----- Source information -----
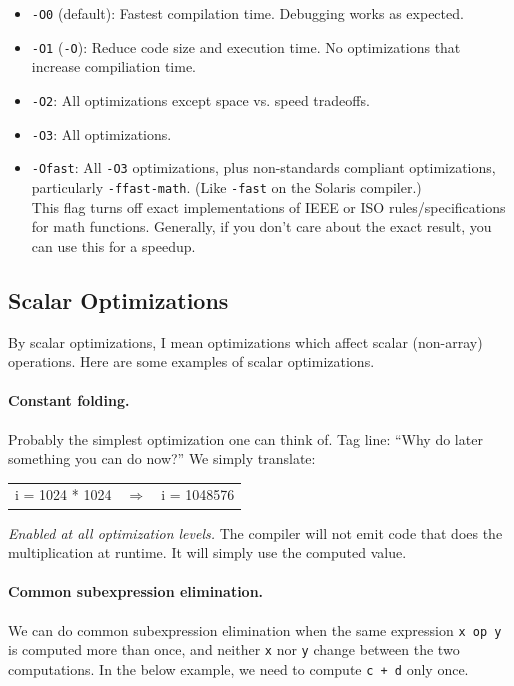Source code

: \documentclass[a4paper]{report}
\begin{document}
\begin{itemize}[noitemsep]
\item {\tt -O0} (default): Fastest compilation time. Debugging works as expected.
\item {\tt -O1} ({\tt -O}): Reduce code size and execution time.
 No optimizations that increase compiliation time.
\item {\tt -O2}: All optimizations except space vs. speed tradeoffs.
\item {\tt -O3}: All optimizations.
\item {\tt -Ofast}: All {\tt -O3} optimizations, plus non-standards compliant optimizations,
      particularly {\tt -ffast-math}. (Like {\tt -fast} on the Solaris compiler.)\\[1em]
  This flag turns off exact implementations of IEEE or ISO rules/specifications for math
  functions. Generally, if you don't care about the exact result, you can use this for
  a speedup.
\end{itemize}

\subsection*{Scalar Optimizations}
By scalar optimizations, I mean optimizations
which affect scalar (non-array) operations. Here are some examples of scalar
optimizations.

\paragraph{Constant folding.} Probably the simplest optimization one can think of.
Tag line: ``Why do later something you can do now?'' We simply translate:

\begin{center}
\vspace*{-1em}
\begin{tabular}{lll}
i = 1024 * 1024 &
$\Longrightarrow$ &
i = 1048576
\end{tabular}
\end{center}

\noindent \emph{Enabled at all optimization levels.} The compiler will not emit
code that does the multiplication at runtime. It will simply use the
computed value.

\paragraph{Common subexpression elimination.} We can do common subexpression elimination
when the same expression {\tt x op y} is computed more than once, and
neither {\tt x} nor {\tt y} change between the two computations. In the
below example, we need to compute {\tt c + d} only once.
\end{document}
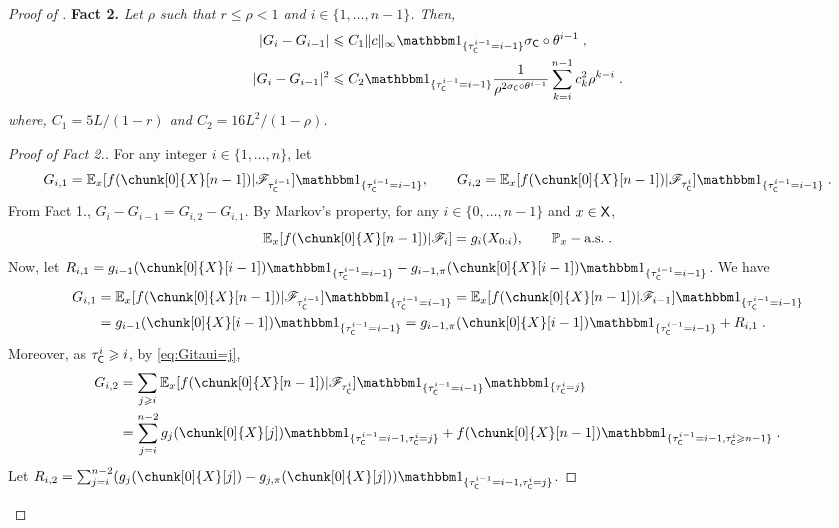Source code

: \documentclass[leqno,11pt,a4paper]{article}
\begin{document}
\begin{proof}[Proof of ]
\noindent
{\bf Fact 2.} \emph{Let $\rho$ such that $r\leqslant \rho<1$ and $i\in\{1,\ldots,n-1\}$.
Then,}
\begin{align}
\label{eq:Gi-Gi-1} |G_i-G_{i-1}|&\leqslant C_1\|c\|_{\infty}\indiacc{\tau_{\cC}^{i-1}=i-1}\sigma_{\cC}\circ\theta^{i-1}\eqsp,\\
\label{eq:Gi-Gi-1Sq}  |G_i-G_{i-1}|^2&\leqslant C_2\indiacc{\tau_{\cC}^{i-1}=i-1}\frac1{\rho^{2\sigma_{\cC}\circ\theta^{i-1}}}\sum_{k=i}^{n-1}c_k^2\rho^{k-i}\eqsp.
\end{align}
\emph{where, $C_1=5L/(1-r)$ and $C_2=16L^2/(1-\rho)$.}
\begin{proof}[Proof of Fact 2.]
For any integer $i\in\{1,\ldots,n\}$, let
\[
G_{i,1}=\Ebb_x[f(\chunk[0]{X}[n-1])|\cF_{\tau_{\cC}^{i-1}}]\indiacc{\tau_{\cC}^{i-1}=i-1},\qquad G_{i,2}=\Ebb_x[f(\chunk[0]{X}[n-1])|\cF_{\tau_{\cC}^{i}}]\indiacc{\tau_{\cC}^{i-1}=i-1}\eqsp.
\]
From Fact 1., $G_i-G_{i-1}=G_{i,2}-G_{i,1}$.
By Markov's property, for any $i\in \{0,\ldots,n-1\}$ and  $x\in \mathsf{X}$,
\[
\Ebb_x[f(\chunk[0]{X}[n-1])|\cF_i]=g_i(X_{0:i}),\qquad \Pbb_{x}-\text{a.s.}\eqsp.
\]
Now, let $R_{i,1}=g_{i-1}(\chunk[0]{X}[i-1])\indiacc{\tau_{\cC}^{i-1}=i-1}-g_{i-1,\pi}(\chunk[0]{X}[i-1])\indiacc{\tau_{\cC}^{i-1}=i-1}$.
We have
\begin{align}
\notag G_{i,1}&=\Ebb_x[f(\chunk[0]{X}[n-1])|\cF_{\tau_{\cC}^{i-1}}]\indiacc{\tau_{\cC}^{i-1}=i-1}=\Ebb_x[f(\chunk[0]{X}[n-1])|\cF_{i-1}]\indiacc{\tau_{\cC}^{i-1}=i-1}\\
\label{eq:Gi1} &=g_{i-1}(\chunk[0]{X}[i-1])\indiacc{\tau_{\cC}^{i-1}=i-1}=g_{i-1,\pi}(\chunk[0]{X}[i-1])\indiacc{\tau_{\cC}^{i-1}=i-1}+R_{i,1}\eqsp.
\end{align}
Moreover, as $\tau_{\mathsf{C}}^i\geqslant i$, by \eqref{eq:Gitaui=j},
\begin{align}
\notag G_{i,2}&=\sum_{j\geqslant i}\Ebb_x[f(\chunk[0]{X}[n-1])|\cF_{\tau_{\cC}^{i}}]\indiacc{\tau_{\cC}^{i-1}=i-1}\indiacc{\tau_{\cC}^i=j}\\
\label{eq:Gi2} &=\sum_{j=i}^{n-2}g_j(\chunk[0]{X}[j])\indiacc{\tau_{\cC}^{i-1}=i-1,\tau_{\cC}^i=j}+f(\chunk[0]{X}[n-1])\indiacc{\tau_{\cC}^{i-1}=i-1,\tau_{\cC}^i\geqslant n-1}\eqsp.
\end{align}
Let $R_{i,2}=\sum_{j=i}^{n-2}(g_j(\chunk[0]{X}[j])-g_{j,\pi}(\chunk[0]{X}[j]))\indiacc{\tau_{\cC}^{i-1}=i-1,\tau_{\cC}^i=j}$.

\end{proof}
\end{proof}
\end{document}
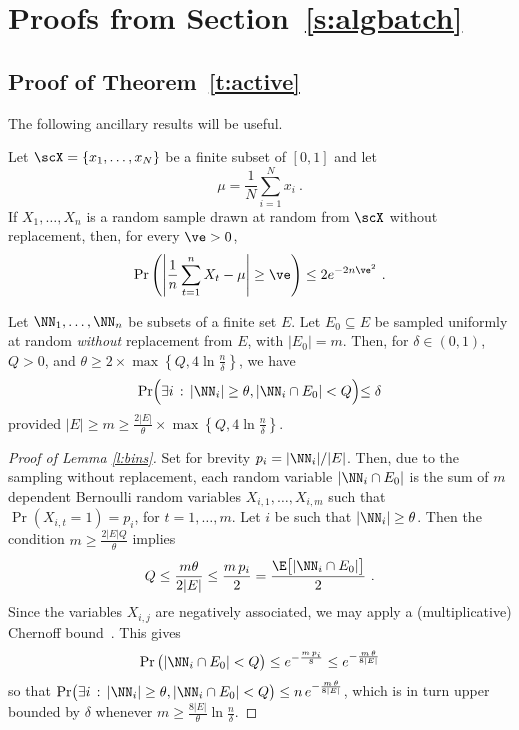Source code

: \section{Proofs from Section~\ref{s:algbatch}}
\subsection{Proof of Theorem~\ref{t:active}}
The following ancillary results will be useful.
%
\begin{lemma}
\label{l:hoeff-wr}
Let $\scX = \{x_1,\dots,x_N\}$ be a finite subset of $[0,1]$ and let
\[
	\mu = \frac{1}{N}\sum_{i=1}^N x_i~.
\]
If $X_1,\dots,X_n$ is a random sample drawn at random from $\scX$ without replacement, then, for every $\ve > 0$,
\[
	\Pr\left( \left|\frac{1}{n}\sum_{t=1}^n X_t - \mu \right| \ge \ve \right) \le 2e^{-2n\ve^2}~.
\]
\end{lemma}
%
\begin{lemma}\label{l:bins}
Let $\NN_1, \ldots, \NN_n$ be subsets of a finite set $E$.
Let $E_0 \subseteq E$ be sampled uniformly at random {\em without} replacement from $E$, with $|E_0| = m$. Then, for $\delta \in (0,1)$, $Q > 0$, and $\theta \geq 2\times\max\left\{Q,4\ln \frac{n}{\delta}\right\}$, we have
\[
\Pr\Bigl( \exists i \,:\, |\NN_i| \geq \theta, |\NN_i \cap E_0| < Q\Bigl) \leq \delta
\]
provided $|E| \geq m \geq \frac{2|E|}{\theta}\times\max\left\{Q,4\ln \frac{n}{\delta}\right\}$.
\end{lemma}
%
\begin{proof}[Proof of Lemma \ref{l:bins}]
Set for brevity $p_i = |\NN_i|/|E|$. Then, due to the sampling without replacement, each random variable $|\NN_i \cap E_0|$ is the sum of $m$ dependent Bernoulli random variables $X_{i,1}, \ldots, X_{i,m}$ such that $\Pr(X_{i,t} = 1) = p_i$, for $t = 1, \ldots, m$. Let $i$ be such that $|\NN_i| \geq \theta$. Then the condition $m \geq \frac{2|E|Q}{\theta}$ implies
\[
Q \leq \frac{m\theta}{2|E|} \leq \frac{m\,p_i}{2} = \frac{\E\big[|\NN_i \cap E_0|\big]}{2}~.
\]
Since the variables $X_{i,j}$ are negatively associated, we may apply a (multiplicative) Chernoff bound~\cite[Section~3.1]{dpbook}.
This gives
\[
\Pr\big(|\NN_i \cap E_0| < Q\big) \leq e^{-\frac{m\,p_i}{8}} \leq e^{-\frac{m\,\theta}{8|E|}}
\]
so that
$
\Pr\bigl( \exists i\,:\, |\NN_i| \geq \theta, |\NN_i \cap E_0| < Q\bigr) \leq n\,e^{-\frac{m\,\theta}{8|E|}}
$,
which is in turn upper bounded by $\delta$ whenever 
$m \geq \frac{8|E|}{\theta}\ln \frac{n}{\delta}$. %
\end{proof}

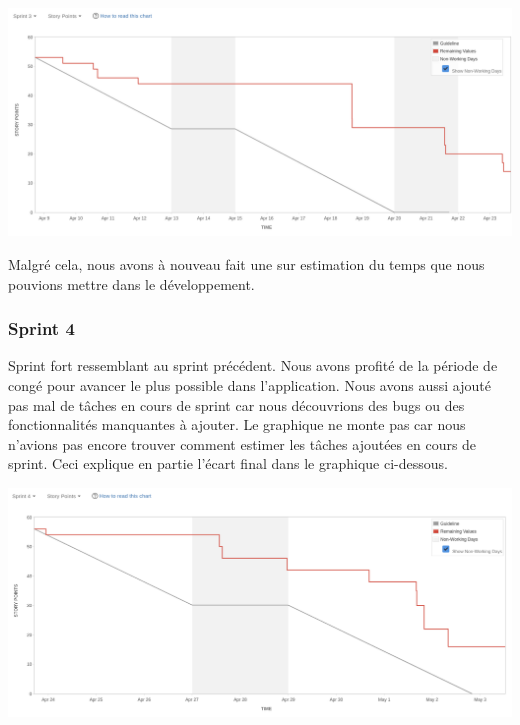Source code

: \documentclass[t, 12pt, usenames,dvipsnames]{article}
\begin{document}
                \begin{center}
                    \includegraphics[scale=.25]{images/graph-new/sprint3.png}
                    \label{fig:sprint3_graph}
                \end{center}
                
                \noindent Malgré cela, nous avons à nouveau fait une sur estimation du temps que nous pouvions mettre dans le développement.
                
                
            \subsubsection{Sprint 4}
                \noindent Sprint fort ressemblant au sprint précédent. Nous avons profité de la période de congé pour avancer le plus possible dans l'application. Nous avons aussi ajouté pas mal de tâches en cours de sprint car nous découvrions des bugs ou des fonctionnalités manquantes à ajouter. Le graphique ne monte pas car nous n'avions pas encore trouver comment estimer les tâches ajoutées en cours de sprint.
                Ceci explique en partie l'écart final dans le graphique ci-dessous.
                
                \begin{center}
                    \includegraphics[scale=.25]{images/graph-new/sprint4.png}
                    \label{fig:sprint4_graph}
                \end{center}
        
\end{document}
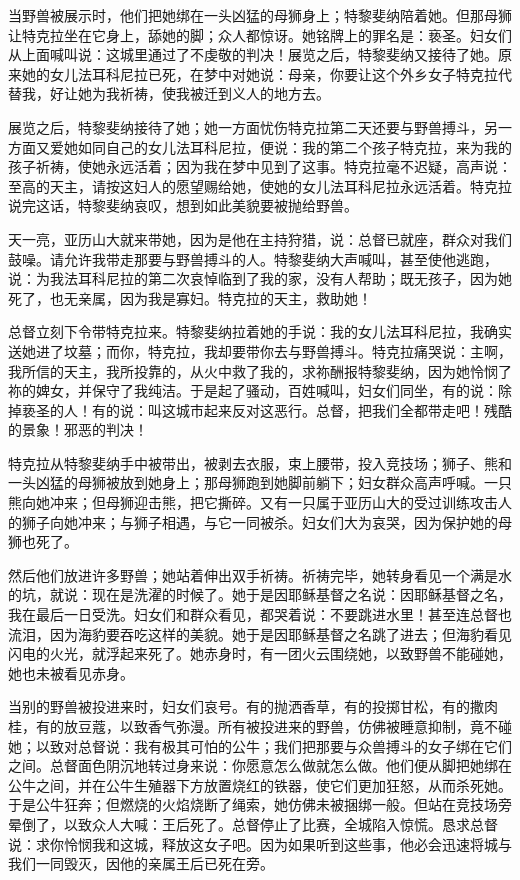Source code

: 当野兽被展示时，他们把她绑在一头凶猛的母狮身上；特黎斐纳陪着她。但那母狮让特克拉坐在它身上，舔她的脚；众人都惊讶。她铭牌上的罪名是：亵圣。妇女们从上面喊叫说：这城里通过了不虔敬的判决！展览之后，特黎斐纳又接待了她。原来她的女儿法耳科尼拉已死，在梦中对她说：母亲，你要让这个外乡女子特克拉代替我，好让她为我祈祷，使我被迁到义人的地方去。\par

展览之后，特黎斐纳接待了她；她一方面忧伤特克拉第二天还要与野兽搏斗，另一方面又爱她如同自己的女儿法耳科尼拉，便说：我的第二个孩子特克拉，来为我的孩子祈祷，使她永远活着；因为我在梦中见到了这事。特克拉毫不迟疑，高声说：至高的天主，请按这妇人的愿望赐给她，使她的女儿法耳科尼拉永远活着。特克拉说完这话，特黎斐纳哀叹，想到如此美貌要被抛给野兽。\par

天一亮，亚历山大就来带她，因为是他在主持狩猎，说：总督已就座，群众对我们鼓噪。请允许我带走那要与野兽搏斗的人。特黎斐纳大声喊叫，甚至使他逃跑，说：为我法耳科尼拉的第二次哀悼临到了我的家，没有人帮助；既无孩子，因为她死了，也无亲属，因为我是寡妇。特克拉的天主，救助她！\par

总督立刻下令带特克拉来。特黎斐纳拉着她的手说：我的女儿法耳科尼拉，我确实送她进了坟墓；而你，特克拉，我却要带你去与野兽搏斗。特克拉痛哭说：主啊，我所信的天主，我所投靠的，从火中救了我的，求祢酬报特黎斐纳，因为她怜悯了祢的婢女，并保守了我纯洁。于是起了骚动，百姓喊叫，妇女们同坐，有的说：除掉亵圣的人！有的说：叫这城市起来反对这恶行。总督，把我们全都带走吧！残酷的景象！邪恶的判决！\par

特克拉从特黎斐纳手中被带出，被剥去衣服，束上腰带，投入竞技场；狮子、熊和一头凶猛的母狮被放到她身上；那母狮跑到她脚前躺下；妇女群众高声呼喊。一只熊向她冲来；但母狮迎击熊，把它撕碎。又有一只属于亚历山大的受过训练攻击人的狮子向她冲来；与狮子相遇，与它一同被杀。妇女们大为哀哭，因为保护她的母狮也死了。\par

然后他们放进许多野兽；她站着伸出双手祈祷。祈祷完毕，她转身看见一个满是水的坑，就说：现在是洗濯的时候了。她于是因耶稣基督之名说：因耶稣基督之名，我在最后一日受洗。妇女们和群众看见，都哭着说：不要跳进水里！甚至连总督也流泪，因为海豹要吞吃这样的美貌。她于是因耶稣基督之名跳了进去；但海豹看见闪电的火光，就浮起来死了。她赤身时，有一团火云围绕她，以致野兽不能碰她，她也未被看见赤身。\par

当别的野兽被投进来时，妇女们哀号。有的抛洒香草，有的投掷甘松，有的撒肉桂，有的放豆蔻，以致香气弥漫。所有被投进来的野兽，仿佛被睡意抑制，竟不碰她；以致对总督说：我有极其可怕的公牛；我们把那要与众兽搏斗的女子绑在它们之间。总督面色阴沉地转过身来说：你愿意怎么做就怎么做。他们便从脚把她绑在公牛之间，并在公牛生殖器下方放置烧红的铁器，使它们更加狂怒，从而杀死她。于是公牛狂奔；但燃烧的火焰烧断了绳索，她仿佛未被捆绑一般。但站在竞技场旁晕倒了，以致众人大喊：王后死了。总督停止了比赛，全城陷入惊慌。恳求总督说：求你怜悯我和这城，释放这女子吧。因为如果听到这些事，他必会迅速将城与我们一同毁灭，因他的亲属王后已死在旁。\par

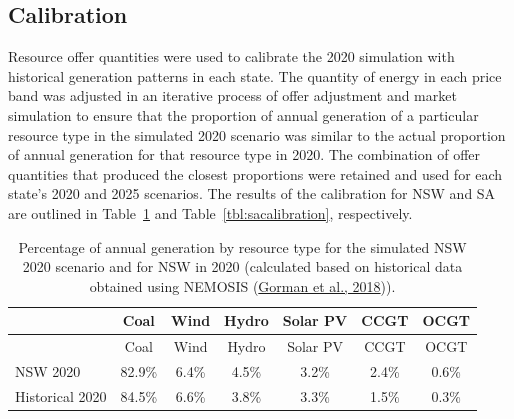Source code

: \documentclass[12pt,a4paper,]{report}
\begin{document}
\let\pandoctableshortcapt\relax

\hypertarget{sec:calibration}{%
\subsection*{Calibration}\label{sec:calibration}}

Resource offer quantities were used to calibrate the 2020 simulation
with historical generation patterns in each state. The quantity of
energy in each price band was adjusted in an iterative process of offer
adjustment and market simulation to ensure that the proportion of annual
generation of a particular resource type in the simulated 2020 scenario
was similar to the actual proportion of annual generation for that
resource type in 2020. The combination of offer quantities that produced
the closest proportions were retained and used for each state's 2020 and
2025 scenarios. The results of the calibration for NSW and SA are
outlined in Table~\ref{tbl:nswcalibration} and
Table~\ref{tbl:sacalibration}, respectively.

\def\pandoctableshortcapt{NSW 2020 calibration results (by resource
type)}

\hypertarget{tbl:nswcalibration}{}
\begin{longtable}[]{@{}lcccccc@{}}
\caption[NSW 2020 calibration results (by resource
type)]{\label{tbl:nswcalibration}Percentage of annual generation by
resource type for the simulated NSW 2020 scenario and for NSW in 2020
(calculated based on historical data obtained using NEMOSIS
(\protect\hyperlink{ref-gormanNEMOSISNEMOpen2018}{Gorman et al.,
2018})).}\tabularnewline
\toprule\noalign{}
& Coal & Wind & Hydro & Solar PV & CCGT & OCGT \\
\midrule\noalign{}
\endfirsthead
\toprule\noalign{}
& Coal & Wind & Hydro & Solar PV & CCGT & OCGT \\
\midrule\noalign{}
\endhead
\bottomrule\noalign{}
\endlastfoot
NSW 2020 & 82.9\% & 6.4\% & 4.5\% & 3.2\% & 2.4\% & 0.6\% \\
Historical 2020 & 84.5\% & 6.6\% & 3.8\% & 3.3\% & 1.5\% & 0.3\% \\
\end{longtable}

\let\pandoctableshortcapt\relax

\def\pandoctableshortcapt{SA 2020 calibration results (by resource
type)}
\end{document}
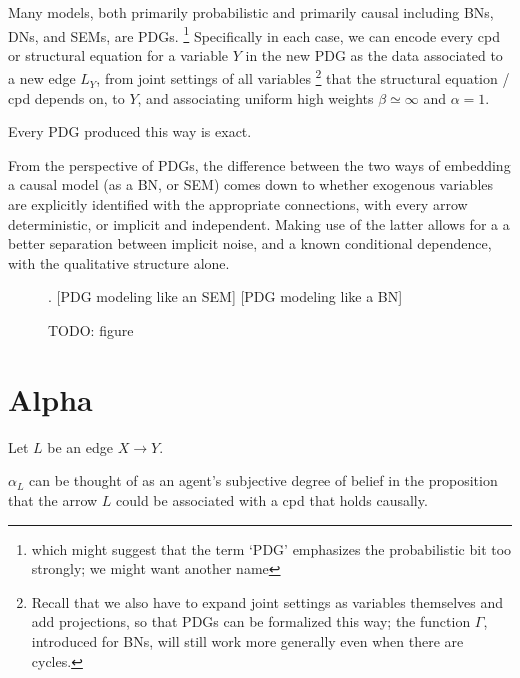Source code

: \documentclass{article}
\newcommand{\N}{\mathcal N}
\newcommand{\Ar}{\mathcal A}
\newcommand{\dg}[1]{\mathsf #1}
\theoremstyle{plain}
\newtheorem{claim}[theorem]{Claim}
\theoremstyle{definition}
\theoremstyle{remark}
\begin{document}
Many models, both primarily probabilistic and primarily causal including BNs, DNs, and SEMs, are PDGs.%
	\footnote{which might suggest that the term `PDG' emphasizes the probabilistic bit too strongly; we might want another name}
Specifically in each case, we can encode every cpd or structural equation for a variable $Y$ in the new PDG as the data associated to a new edge $L_Y$, from joint settings of all variables%
		\footnote{Recall that we also have to expand joint settings as variables themselves and add projections, so that PDGs can be formalized this way; the function $\Gamma$, introduced for BNs, will still work more generally even when there are cycles.}
that the structural equation / cpd depends on, to $Y$, and associating uniform high weights $\beta \simeq \infty$ and $\alpha = 1$.%

Every PDG produced this way is exact.

From the perspective of PDGs, the difference between the two ways of embedding a causal model (as a BN, or SEM) comes down to whether exogenous variables are explicitly identified with the appropriate connections, with every arrow deterministic, or implicit and independent. Making use of the latter allows for a a better separation between implicit noise, and a known conditional dependence, with the qualitative structure alone.


\begin{figure}.
	[PDG modeling like an SEM] [PDG modeling like a BN] 
	\caption{TODO: figure}
\end{figure}

%


\section{Alpha}



Let $L$ be an edge $X \to Y$. 

$\alpha_L$ can be thought of as an agent's subjective degree of belief in the proposition that the arrow $L$ could be associated with a cpd that holds causally.
\end{document}
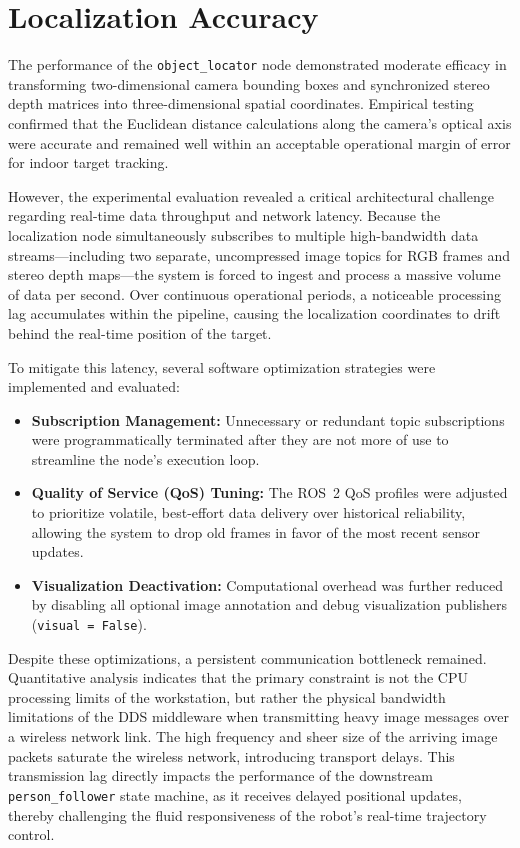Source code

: \section{Localization Accuracy}
The performance of the \texttt{object\_locator} node demonstrated moderate efficacy in transforming two-dimensional camera bounding boxes and synchronized stereo depth matrices into three-dimensional spatial coordinates. Empirical testing confirmed that the Euclidean distance calculations along the camera's optical axis were accurate and remained well within an acceptable operational margin of error for indoor target tracking. 

However, the experimental evaluation revealed a critical architectural challenge regarding real-time data throughput and network latency. Because the localization node simultaneously subscribes to multiple high-bandwidth data streams—including two separate, uncompressed image topics for RGB frames and stereo depth maps—the system is forced to ingest and process a massive volume of data per second. Over continuous operational periods, a noticeable processing lag accumulates within the pipeline, causing the localization coordinates to drift behind the real-time position of the target.

To mitigate this latency, several software optimization strategies were implemented and evaluated:
\begin{itemize}
	\item \textbf{Subscription Management:} Unnecessary or redundant topic subscriptions were programmatically terminated after they are not more of use to streamline the node's execution loop.
	\item \textbf{Quality of Service (QoS) Tuning:} The ROS~2 QoS profiles were adjusted to prioritize volatile, best-effort data delivery over historical reliability, allowing the system to drop old frames in favor of the most recent sensor updates.
	\item \textbf{Visualization Deactivation:} Computational overhead was further reduced by disabling all optional image annotation and debug visualization publishers (\texttt{visual = False}).
\end{itemize}

Despite these optimizations, a persistent communication bottleneck remained. Quantitative analysis indicates that the primary constraint is not the CPU processing limits of the workstation, but rather the physical bandwidth limitations of the DDS middleware when transmitting heavy image messages over a wireless network link. The high frequency and sheer size of the arriving image packets saturate the wireless network, introducing transport delays. This transmission lag directly impacts the performance of the downstream \texttt{person\_follower} state machine, as it receives delayed positional updates, thereby challenging the fluid responsiveness of the robot's real-time trajectory control.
-----
Task prompt:
In the lines above, locate the string "hypertarget". Copy every line where it occurs.

Exercise answer:
\hypertarget{sec:calibration}{%
\hypertarget{tbl:nswcalibration}{}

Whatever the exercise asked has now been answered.